**PROBLEM STATEMENT**
Every line below that holds the word "lyxalgorithm" must be listed.
==============================
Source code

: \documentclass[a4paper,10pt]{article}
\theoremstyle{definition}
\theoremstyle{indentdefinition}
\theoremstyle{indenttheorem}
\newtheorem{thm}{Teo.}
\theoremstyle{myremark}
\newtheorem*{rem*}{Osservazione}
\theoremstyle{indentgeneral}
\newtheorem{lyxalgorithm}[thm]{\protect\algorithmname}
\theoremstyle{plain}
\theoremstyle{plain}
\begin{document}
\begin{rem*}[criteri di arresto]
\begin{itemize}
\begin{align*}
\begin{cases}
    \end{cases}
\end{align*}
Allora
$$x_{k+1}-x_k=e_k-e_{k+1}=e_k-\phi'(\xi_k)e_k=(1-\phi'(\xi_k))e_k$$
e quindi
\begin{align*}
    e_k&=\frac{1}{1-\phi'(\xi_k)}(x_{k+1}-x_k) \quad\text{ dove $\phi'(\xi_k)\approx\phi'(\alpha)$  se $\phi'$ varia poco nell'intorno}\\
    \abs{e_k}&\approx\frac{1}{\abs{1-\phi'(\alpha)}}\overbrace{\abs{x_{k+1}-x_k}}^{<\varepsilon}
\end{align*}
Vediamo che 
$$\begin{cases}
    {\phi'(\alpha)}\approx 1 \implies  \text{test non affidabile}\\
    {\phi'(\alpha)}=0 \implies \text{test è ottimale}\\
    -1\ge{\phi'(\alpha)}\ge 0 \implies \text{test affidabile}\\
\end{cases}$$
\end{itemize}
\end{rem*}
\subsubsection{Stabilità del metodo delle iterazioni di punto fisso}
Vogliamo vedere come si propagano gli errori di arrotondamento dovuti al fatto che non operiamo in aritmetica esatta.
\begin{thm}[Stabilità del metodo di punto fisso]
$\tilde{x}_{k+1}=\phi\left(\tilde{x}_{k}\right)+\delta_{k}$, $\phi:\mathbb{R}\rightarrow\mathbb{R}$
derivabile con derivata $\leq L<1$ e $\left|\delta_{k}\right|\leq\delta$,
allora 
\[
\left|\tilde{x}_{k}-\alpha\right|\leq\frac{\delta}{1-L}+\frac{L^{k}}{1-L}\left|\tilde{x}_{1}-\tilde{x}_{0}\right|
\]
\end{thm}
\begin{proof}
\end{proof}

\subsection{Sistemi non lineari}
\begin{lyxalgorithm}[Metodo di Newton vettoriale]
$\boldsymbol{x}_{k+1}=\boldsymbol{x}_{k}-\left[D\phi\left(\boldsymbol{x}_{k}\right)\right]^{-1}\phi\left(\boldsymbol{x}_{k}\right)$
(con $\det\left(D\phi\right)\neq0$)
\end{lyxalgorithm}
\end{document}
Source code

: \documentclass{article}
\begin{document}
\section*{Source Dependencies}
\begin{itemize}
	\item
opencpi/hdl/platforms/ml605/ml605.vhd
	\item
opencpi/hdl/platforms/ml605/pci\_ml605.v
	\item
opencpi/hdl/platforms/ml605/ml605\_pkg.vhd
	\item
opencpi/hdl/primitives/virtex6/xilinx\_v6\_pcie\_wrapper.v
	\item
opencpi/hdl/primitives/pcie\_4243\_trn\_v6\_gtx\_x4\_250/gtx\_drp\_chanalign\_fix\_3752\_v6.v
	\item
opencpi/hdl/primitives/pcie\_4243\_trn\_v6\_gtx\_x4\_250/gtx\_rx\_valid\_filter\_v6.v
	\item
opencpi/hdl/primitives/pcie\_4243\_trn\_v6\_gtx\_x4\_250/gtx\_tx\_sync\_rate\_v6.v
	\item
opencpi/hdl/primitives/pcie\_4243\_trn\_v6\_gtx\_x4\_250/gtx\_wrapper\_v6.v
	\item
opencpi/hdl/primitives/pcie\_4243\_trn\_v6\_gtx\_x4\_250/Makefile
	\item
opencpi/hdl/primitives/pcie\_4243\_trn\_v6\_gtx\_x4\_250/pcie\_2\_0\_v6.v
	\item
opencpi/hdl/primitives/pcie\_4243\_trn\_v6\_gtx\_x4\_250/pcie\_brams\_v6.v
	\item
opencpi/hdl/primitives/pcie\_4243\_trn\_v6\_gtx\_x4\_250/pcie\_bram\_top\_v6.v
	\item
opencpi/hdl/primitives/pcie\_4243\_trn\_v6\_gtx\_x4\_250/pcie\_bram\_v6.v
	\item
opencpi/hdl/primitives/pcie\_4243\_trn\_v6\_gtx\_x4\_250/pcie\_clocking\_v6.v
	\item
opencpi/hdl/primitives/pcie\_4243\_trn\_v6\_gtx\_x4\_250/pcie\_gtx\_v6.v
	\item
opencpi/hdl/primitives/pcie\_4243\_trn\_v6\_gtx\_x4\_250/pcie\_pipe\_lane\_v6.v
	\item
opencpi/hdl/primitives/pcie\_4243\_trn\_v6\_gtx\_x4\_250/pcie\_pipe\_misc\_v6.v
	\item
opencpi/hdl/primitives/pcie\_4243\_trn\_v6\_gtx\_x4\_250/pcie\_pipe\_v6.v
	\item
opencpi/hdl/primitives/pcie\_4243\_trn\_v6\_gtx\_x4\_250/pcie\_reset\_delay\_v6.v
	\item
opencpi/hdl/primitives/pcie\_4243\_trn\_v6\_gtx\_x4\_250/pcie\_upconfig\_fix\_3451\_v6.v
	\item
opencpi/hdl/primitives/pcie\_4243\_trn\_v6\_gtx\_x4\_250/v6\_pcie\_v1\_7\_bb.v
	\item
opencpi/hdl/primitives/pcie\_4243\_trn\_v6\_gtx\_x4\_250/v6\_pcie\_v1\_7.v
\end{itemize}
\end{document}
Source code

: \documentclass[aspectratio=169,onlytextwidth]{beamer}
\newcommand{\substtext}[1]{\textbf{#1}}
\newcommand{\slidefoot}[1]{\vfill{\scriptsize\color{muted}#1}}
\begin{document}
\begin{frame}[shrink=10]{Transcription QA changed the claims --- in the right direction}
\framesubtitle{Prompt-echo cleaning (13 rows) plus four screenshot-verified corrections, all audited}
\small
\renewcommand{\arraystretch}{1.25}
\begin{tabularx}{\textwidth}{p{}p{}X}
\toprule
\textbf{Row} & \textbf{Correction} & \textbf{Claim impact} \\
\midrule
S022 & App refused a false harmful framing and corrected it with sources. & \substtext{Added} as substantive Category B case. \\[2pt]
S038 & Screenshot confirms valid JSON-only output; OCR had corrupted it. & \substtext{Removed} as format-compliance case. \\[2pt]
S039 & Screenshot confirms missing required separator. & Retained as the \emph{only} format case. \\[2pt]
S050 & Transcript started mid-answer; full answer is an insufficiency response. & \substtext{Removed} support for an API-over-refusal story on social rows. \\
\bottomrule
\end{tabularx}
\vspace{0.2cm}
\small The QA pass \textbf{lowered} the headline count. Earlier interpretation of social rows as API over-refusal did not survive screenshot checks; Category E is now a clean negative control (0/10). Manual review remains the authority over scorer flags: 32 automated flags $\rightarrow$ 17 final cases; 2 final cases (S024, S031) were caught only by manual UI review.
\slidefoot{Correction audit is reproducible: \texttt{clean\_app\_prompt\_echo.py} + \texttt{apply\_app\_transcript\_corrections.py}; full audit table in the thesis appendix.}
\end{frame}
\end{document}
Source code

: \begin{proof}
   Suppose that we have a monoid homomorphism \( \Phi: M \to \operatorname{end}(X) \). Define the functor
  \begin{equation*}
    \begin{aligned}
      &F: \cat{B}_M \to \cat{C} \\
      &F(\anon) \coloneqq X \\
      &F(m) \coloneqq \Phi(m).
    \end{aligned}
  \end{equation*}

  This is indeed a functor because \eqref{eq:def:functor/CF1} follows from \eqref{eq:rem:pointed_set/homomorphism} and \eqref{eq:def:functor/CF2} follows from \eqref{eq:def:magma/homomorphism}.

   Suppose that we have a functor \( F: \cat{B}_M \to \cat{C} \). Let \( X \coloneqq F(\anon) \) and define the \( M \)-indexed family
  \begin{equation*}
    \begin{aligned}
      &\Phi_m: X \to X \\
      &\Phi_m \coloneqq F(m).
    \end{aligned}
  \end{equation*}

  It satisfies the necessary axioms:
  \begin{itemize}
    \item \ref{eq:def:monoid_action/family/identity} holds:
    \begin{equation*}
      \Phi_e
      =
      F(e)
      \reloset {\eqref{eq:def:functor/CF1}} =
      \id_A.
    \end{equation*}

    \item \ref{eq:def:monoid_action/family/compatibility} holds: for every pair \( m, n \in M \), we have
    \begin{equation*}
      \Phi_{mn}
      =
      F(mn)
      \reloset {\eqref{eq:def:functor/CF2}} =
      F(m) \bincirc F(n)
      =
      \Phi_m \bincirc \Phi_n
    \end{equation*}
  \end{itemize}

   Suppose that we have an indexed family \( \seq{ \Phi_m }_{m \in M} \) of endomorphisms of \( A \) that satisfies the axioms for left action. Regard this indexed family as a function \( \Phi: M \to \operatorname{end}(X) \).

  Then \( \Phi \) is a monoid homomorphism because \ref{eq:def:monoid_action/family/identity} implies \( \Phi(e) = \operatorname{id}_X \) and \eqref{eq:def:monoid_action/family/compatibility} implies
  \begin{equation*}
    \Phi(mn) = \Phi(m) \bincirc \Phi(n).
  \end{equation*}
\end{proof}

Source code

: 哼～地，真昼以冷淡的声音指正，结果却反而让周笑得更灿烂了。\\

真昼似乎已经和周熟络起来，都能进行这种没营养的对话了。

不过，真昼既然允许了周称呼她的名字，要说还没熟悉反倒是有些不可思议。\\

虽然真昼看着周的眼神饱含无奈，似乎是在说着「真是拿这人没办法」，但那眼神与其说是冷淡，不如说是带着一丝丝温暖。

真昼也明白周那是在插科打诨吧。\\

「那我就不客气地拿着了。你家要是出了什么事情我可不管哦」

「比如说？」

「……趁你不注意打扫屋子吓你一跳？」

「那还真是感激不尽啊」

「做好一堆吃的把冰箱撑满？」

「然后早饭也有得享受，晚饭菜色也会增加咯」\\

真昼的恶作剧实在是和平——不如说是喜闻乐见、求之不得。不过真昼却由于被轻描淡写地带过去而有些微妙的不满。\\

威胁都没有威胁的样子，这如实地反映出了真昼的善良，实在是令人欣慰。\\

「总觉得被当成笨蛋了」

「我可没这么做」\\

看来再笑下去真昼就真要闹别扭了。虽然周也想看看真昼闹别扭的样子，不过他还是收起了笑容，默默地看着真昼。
==============================
**SOLVED PROBLEM**
\newtheorem{lyxalgorithm}[thm]{\protect\algorithmname}
\begin{lyxalgorithm}[Metodo di Newton vettoriale]
\end{lyxalgorithm}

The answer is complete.